Lors d'une réunion qui démarre aujourd'hui à Hanoi au Vietnam, l'OMS, l'agence de l'ONU pour la santé, va lancer avec six pays de la sous-région du Grand Mékong, un plan de lutte contre les contrefaçons de médicaments de mauvaise qualité.

La contrefaçon de médicaments est un problème fréquent et qui semble aller en augmentant au Cambodge, en Chine, en République démocratique populaire lao, au Myanmar et en Thaïlande, les six pays participants à la réunion de Hanoi qui démarre aujourd'hui et se poursuit jusqu'au 13 novembre.

L'Organisation mondiale de la santé (OMS) a mené des actions similaires en Afrique et entend développer cette action en réponse à la demande de pays souhaitant améliorer la qualité de leurs traitements, indique un communiqué de l'agence publié aujourd'hui.

« Combattre les médicaments de mauvaise qualité ou illégaux est plus important que jamais. Améliorer l'accès à des traitements sûrs et efficaces du sida n'est plus une option, c'est un impératif », souligne le directeur de l'OMS, le docteur Lee Jong-wook.

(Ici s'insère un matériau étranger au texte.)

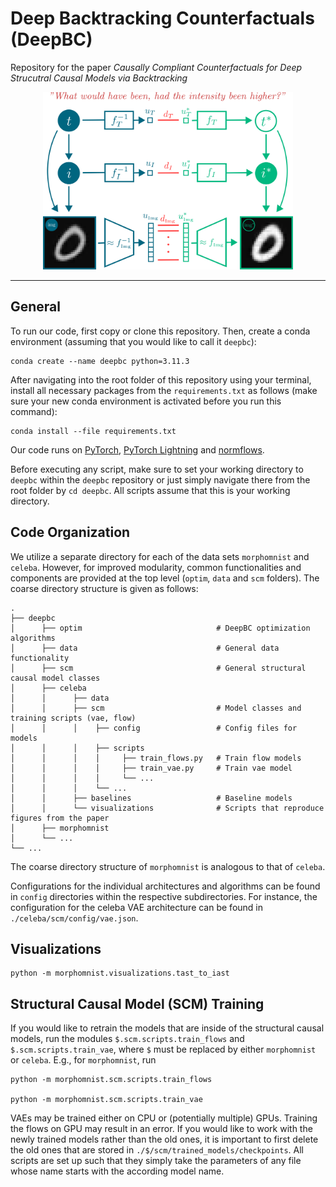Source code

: # Deep Backtracking Counterfactuals (DeepBC)

Repository for the paper *Causally Compliant Counterfactuals for Deep Strucutral Causal Models via Backtracking*

<p align="center">
<img src="/assets/DeepBC_plot_github.svg" width="400">
</p>

***

## General
To run our code, first copy or clone this repository. Then, create a conda environment (assuming that you would like to call it `deepbc`):

```
conda create --name deepbc python=3.11.3
```

After navigating into the root folder of this repository using your terminal, install all necessary packages from the `requirements.txt` as follows (make sure your new conda environment is activated before you run this command):

```
conda install --file requirements.txt
```

Our code runs on [PyTorch](https://pytorch.org/), [PyTorch Lightning](https://lightning.ai/docs/pytorch/latest/) and [normflows](https://github.com/VincentStimper/normalizing-flows).

Before executing any script, make sure to set your working directory to `deepbc` within the `deepbc` repository or just simply navigate there from the root folder by `cd deepbc`. All scripts assume that this is your working directory.

## Code Organization

We utilize a separate directory for each of the data sets `morphomnist` and `celeba`. However, for improved modularity, common functionalities and components are provided at the top level (`optim`, `data` and `scm` folders). The coarse directory structure is given as follows:

```
.
├── deepbc
│      ├── optim                              # DeepBC optimization algorithms
│      ├── data                               # General data functionality
│      ├── scm                                # General structural causal model classes
│      ├── celeba
│      │      ├── data
│      │      ├── scm                         # Model classes and training scripts (vae, flow)
│      │      │    ├── config                 # Config files for models
│      │      │    ├── scripts
│      │      │    │     ├── train_flows.py   # Train flow models
│      │      │    │     ├── train_vae.py     # Train vae model
│      │      │    │     └── ... 
│      │      │    └── ...
│      │      ├── baselines                   # Baseline models
│      │      └── visualizations              # Scripts that reproduce figures from the paper
│      ├── morphomnist
│      └── ...
└── ...    
```

The coarse directory structure of `morphomnist` is analogous to that of `celeba`.

Configurations for the individual architectures and algorithms can be found in `config` directories within the respective subdirectories. For instance, the configuration for the celeba VAE architecture can be found in `./celeba/scm/config/vae.json`.

## Visualizations

```
python -m morphomnist.visualizations.tast_to_iast
```

## Structural Causal Model (SCM) Training

If you would like to retrain the models that are inside of the structural causal models, run the modules `$.scm.scripts.train_flows` and `$.scm.scripts.train_vae`, where `$` must be replaced by either `morphomnist` or `celeba`. E.g., for `morphomnist`, run

```
python -m morphomnist.scm.scripts.train_flows

python -m morphomnist.scm.scripts.train_vae
```

VAEs may be trained either on CPU or (potentially multiple) GPUs. Training the flows on GPU may result in an error. If you would like to work with the newly trained models rather than the old ones, it is important to first delete the old ones that are stored in `./$/scm/trained_models/checkpoints`. All scripts are set up such that they simply take the parameters of any file whose name starts with the according model name.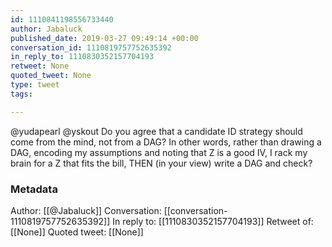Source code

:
 ```yaml
---
id: 1110841198556733440
author: Jabaluck
published_date: 2019-03-27 09:49:14 +00:00
conversation_id: 1110819757752635392
in_reply_to: 1110830352157704193
retweet: None
quoted_tweet: None
type: tweet
tags:

---
```


@yudapearl @yskout Do you agree that a candidate ID strategy should come from the mind, not from a DAG? In other words, rather than drawing a DAG, encoding my assumptions and noting that Z is a good IV, I rack my brain for a Z that fits the bill, THEN (in your view) write a DAG and check?

### Metadata

Author: [[@Jabaluck]]
Conversation: [[conversation-1110819757752635392]]
In reply to: [[1110830352157704193]]
Retweet of: [[None]]
Quoted tweet: [[None]]
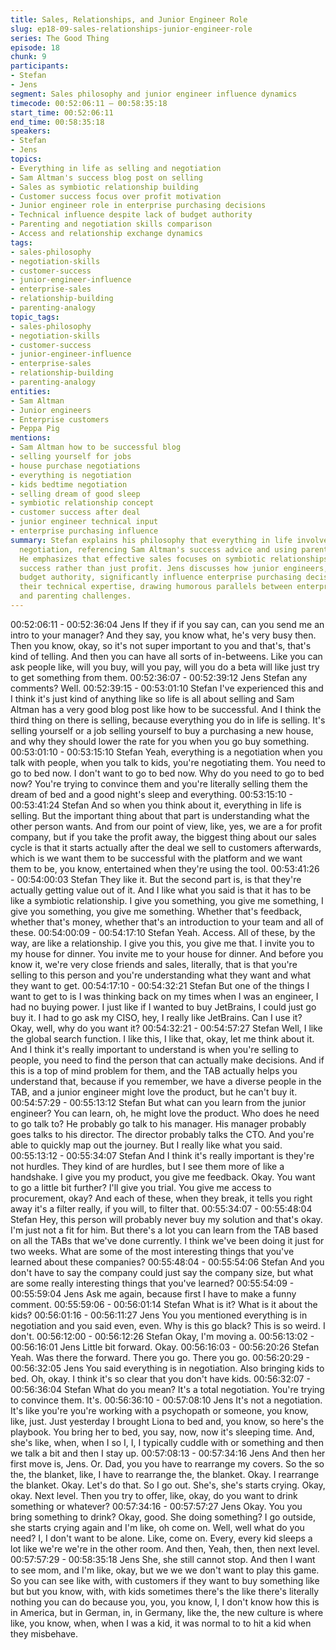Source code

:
 ```yaml
---
title: Sales, Relationships, and Junior Engineer Role
slug: ep18-09-sales-relationships-junior-engineer-role
series: The Good Thing
episode: 18
chunk: 9
participants:
- Stefan
- Jens
segment: Sales philosophy and junior engineer influence dynamics
timecode: 00:52:06:11 – 00:58:35:18
start_time: 00:52:06:11
end_time: 00:58:35:18
speakers:
- Stefan
- Jens
topics:
- Everything in life as selling and negotiation
- Sam Altman's success blog post on selling
- Sales as symbiotic relationship building
- Customer success focus over profit motivation
- Junior engineer role in enterprise purchasing decisions
- Technical influence despite lack of budget authority
- Parenting and negotiation skills comparison
- Access and relationship exchange dynamics
tags:
- sales-philosophy
- negotiation-skills
- customer-success
- junior-engineer-influence
- enterprise-sales
- relationship-building
- parenting-analogy
topic_tags:
- sales-philosophy
- negotiation-skills
- customer-success
- junior-engineer-influence
- enterprise-sales
- relationship-building
- parenting-analogy
entities:
- Sam Altman
- Junior engineers
- Enterprise customers
- Peppa Pig
mentions:
- Sam Altman how to be successful blog
- selling yourself for jobs
- house purchase negotiations
- everything is negotiation
- kids bedtime negotiation
- selling dream of good sleep
- symbiotic relationship concept
- customer success after deal
- junior engineer technical input
- enterprise purchasing influence
summary: Stefan explains his philosophy that everything in life involves selling and
  negotiation, referencing Sam Altman's success advice and using parenting examples.
  He emphasizes that effective sales focuses on symbiotic relationships and customer
  success rather than just profit. Jens discusses how junior engineers, despite lacking
  budget authority, significantly influence enterprise purchasing decisions through
  their technical expertise, drawing humorous parallels between enterprise negotiations
  and parenting challenges.
---
```


00:52:06:11 - 00:52:36:04
Jens
If they if if you say can, can you send me an intro to your manager? And they say, you know
what, he's very busy then. Then you know, okay, so it's not super important to you and that's,
that's kind of telling. And then you can have all sorts of in-betweens. Like you can ask people
like, will you buy, will you pay, will you do a beta will like just try to get something from them.
00:52:36:07 - 00:52:39:12
Jens
Stefan any comments? Well.
00:52:39:15 - 00:53:01:10
Stefan
I've experienced this and I think it's just kind of anything like so life is all about selling and Sam
Altman has a very good blog post like how to be successful. And I think the third thing on there
is selling, because everything you do in life is selling. It's selling yourself or a job selling yourself
to buy a purchasing a new house, and why they should lower the rate for you when you go buy
something.
00:53:01:10 - 00:53:15:10
Stefan
Yeah, everything is a negotiation when you talk with people, when you talk to kids, you're
negotiating them. You need to go to bed now. I don't want to go to bed now. Why do you need to
go to bed now? You're trying to convince them and you're literally selling them the dream of bed
and a good night's sleep and everything.
00:53:15:10 - 00:53:41:24
Stefan
And so when you think about it, everything in life is selling. But the important thing about that
part is understanding what the other person wants. And from our point of view, like, yes, we are
a for profit company, but if you take the profit away, the biggest thing about our sales cycle is
that it starts actually after the deal we sell to customers afterwards, which is we want them to be
successful with the platform and we want them to be, you know, entertained when they're using
the tool.
00:53:41:26 - 00:54:00:03
Stefan
They like it. But the second part is, is that they're actually getting value out of it. And I like what
you said is that it has to be like a symbiotic relationship. I give you something, you give me
something, I give you something, you give me something. Whether that's feedback, whether
that's money, whether that's an introduction to your team and all of these.
00:54:00:09 - 00:54:17:10
Stefan
Yeah. Access. All of these, by the way, are like a relationship. I give you this, you give me that. I
invite you to my house for dinner. You invite me to your house for dinner. And before you know
it, we're very close friends and sales, literally, that is that you're selling to this person and you're
understanding what they want and what they want to get.
00:54:17:10 - 00:54:32:21
Stefan
But one of the things I want to get to is I was thinking back on my times when I was an engineer,
I had no buying power. I just like if I wanted to buy JetBrains, I could just go buy it. I had to go
ask my CISO, hey, I really like JetBrains. Can I use it? Okay, well, why do you want it?
00:54:32:21 - 00:54:57:27
Stefan
Well, I like the global search function. I like this, I like that, okay, let me think about it. And I think
it's really important to understand is when you're selling to people, you need to find the person
that can actually make decisions. And if this is a top of mind problem for them, and the TAB
actually helps you understand that, because if you remember, we have a diverse people in the
TAB, and a junior engineer might love the product, but he can't buy it.
00:54:57:29 - 00:55:13:12
Stefan
But what can you learn from the junior engineer? You can learn, oh, he might love the product.
Who does he need to go talk to? He probably go talk to his manager. His manager probably
goes talks to his director. The director probably talks the CTO. And you're able to quickly map
out the journey. But I really like what you said.
00:55:13:12 - 00:55:34:07
Stefan
And I think it's really important is they're not hurdles. They kind of are hurdles, but I see them
more of like a handshake. I give you my product, you give me feedback. Okay. You want to go a
little bit further? I'll give you trial. You give me access to procurement, okay? And each of these,
when they break, it tells you right away it's a filter really, if you will, to filter that.
00:55:34:07 - 00:55:48:04
Stefan
Hey, this person will probably never buy my solution and that's okay. I'm just not a fit for him. But
there's a lot you can learn from the TAB based on all the TABs that we've done currently. I think
we've been doing it just for two weeks. What are some of the most interesting things that you've
learned about these companies?
00:55:48:04 - 00:55:54:06
Stefan
And you don't have to say the company could just say the company size, but what are some
really interesting things that you've learned?
00:55:54:09 - 00:55:59:04
Jens
Ask me again, because first I have to make a funny comment.
00:55:59:06 - 00:56:01:14
Stefan
What is it? What is it about the kids?
00:56:01:16 - 00:56:11:27
Jens
You you mentioned everything is in negotiation and you said even, even. Why is this go black?
This is so weird. I don't.
00:56:12:00 - 00:56:12:26
Stefan
Okay, I'm moving a.
00:56:13:02 - 00:56:16:01
Jens
Little bit forward. Okay.
00:56:16:03 - 00:56:20:26
Stefan
Yeah. Was there the forward. There you go. There you go.
00:56:20:29 - 00:56:32:05
Jens
You said everything is in negotiation. Also bringing kids to bed. Oh, okay. I think it's so clear that
you don't have kids.
00:56:32:07 - 00:56:36:04
Stefan
What do you mean? It's a total negotiation. You're trying to convince them. It's.
00:56:36:10 - 00:57:08:10
Jens
It's not a negotiation. It's like you're you're working with a psychopath or someone, you know,
like, just. Just yesterday I brought Liona to bed and, you know, so here's the playbook. You
bring her to bed, you say, now, now it's sleeping time. And, she's like, when, when I so I, I, I
typically cuddle with or something and then we talk a bit and then I stay up.
00:57:08:13 - 00:57:34:16
Jens
And then her first move is, Jens. Or. Dad, you you have to rearrange my covers. So the so the,
the blanket, like, I have to rearrange the, the blanket. Okay. I rearrange the blanket. Okay. Let's
do that. So I go out. She's, she's starts crying. Okay, okay. Next level. Then you try to offer, like,
okay, do you want to drink something or whatever?
00:57:34:16 - 00:57:57:27
Jens
Okay. You you bring something to drink? Okay, good. She doing something? I go outside, she
starts crying again and I'm like, oh come on. Well, well what do you need? I, I don't want to be
alone. Like, come on. Every, every kid sleeps a lot like we're we're in the other room. And then,
Yeah, then, then next level.
00:57:57:29 - 00:58:35:18
Jens
She, she still cannot stop. And then I want to see mom, and I'm like, okay, but we we we don't
want to play this game. So you can see like with, with customers if they want to buy something
like but but you know, with, with kids sometimes there's the like there's literally nothing you can
do because you, you, you know, I, I don't know how this is in America, but in German, in, in
Germany, like the, the new culture is where like, you know, when, when I was a kid, it was
normal to to hit a kid when they misbehave.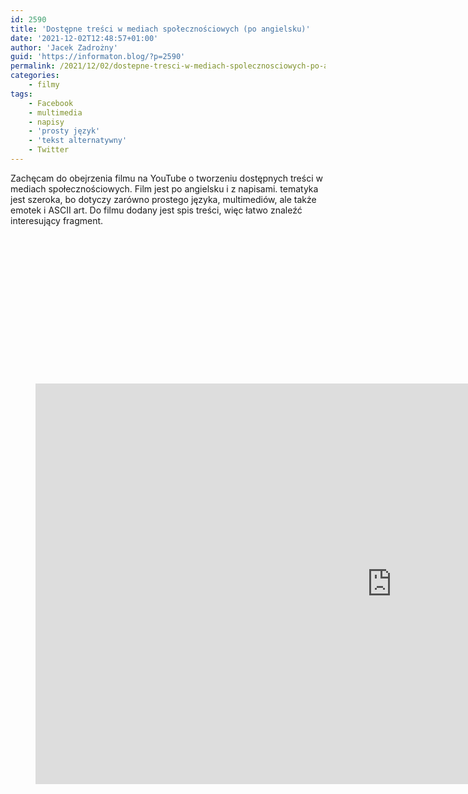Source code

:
 ```yaml
---
id: 2590
title: 'Dostępne treści w mediach społecznościowych (po angielsku)'
date: '2021-12-02T12:48:57+01:00'
author: 'Jacek Zadrożny'
guid: 'https://informaton.blog/?p=2590'
permalink: /2021/12/02/dostepne-tresci-w-mediach-spolecznosciowych-po-angielsku/
categories:
    - filmy
tags:
    - Facebook
    - multimedia
    - napisy
    - 'prosty język'
    - 'tekst alternatywny'
    - Twitter
---
```


Zachęcam do obejrzenia filmu na YouTube o tworzeniu dostępnych treści w mediach społecznościowych. Film jest po angielsku i z napisami. tematyka jest szeroka, bo dotyczy zarówno prostego języka, multimediów, ale także emotek i ASCII art. Do filmu dodany jest spis treści, więc łatwo znaleźć interesujący fragment.

<figure class="wp-block-embed is-type-video is-provider-youtube wp-block-embed-youtube wp-embed-aspect-16-9 wp-has-aspect-ratio"><div class="wp-block-embed__wrapper"><div class="suki-oembed suki-oembed-video" style="padding-top: 56.228%;"><iframe allow="accelerometer; autoplay; clipboard-write; encrypted-media; gyroscope; picture-in-picture" allowfullscreen="" frameborder="0" height="641" loading="lazy" src="https://www.youtube.com/embed/cRKE4VtlGDI?feature=oembed" title="Accessibility on Social Media" width="1140"></iframe></div></div></figure>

Les produits les plus fréquemment contrefaits dans la région incluent les antibiotiques, les antipaludéens, les traitements de la tuberculose et du sida.

On estime qu'ils représentent 8,5% de l'ensemble des médicaments vendus en Thaïlande. 8% des échantillons collectés de façon aléatoire au Vietnam et 16% de ceux collectés au Myanmar n'ont pas satisfait aux tests de laboratoire mesurant leur qualité. Dans certains pays d'Afrique où les mêmes tests ont été effectués par l'OMS sur des antipaludéens, ces taux se situent entre 20 et 90%, indique l'agence.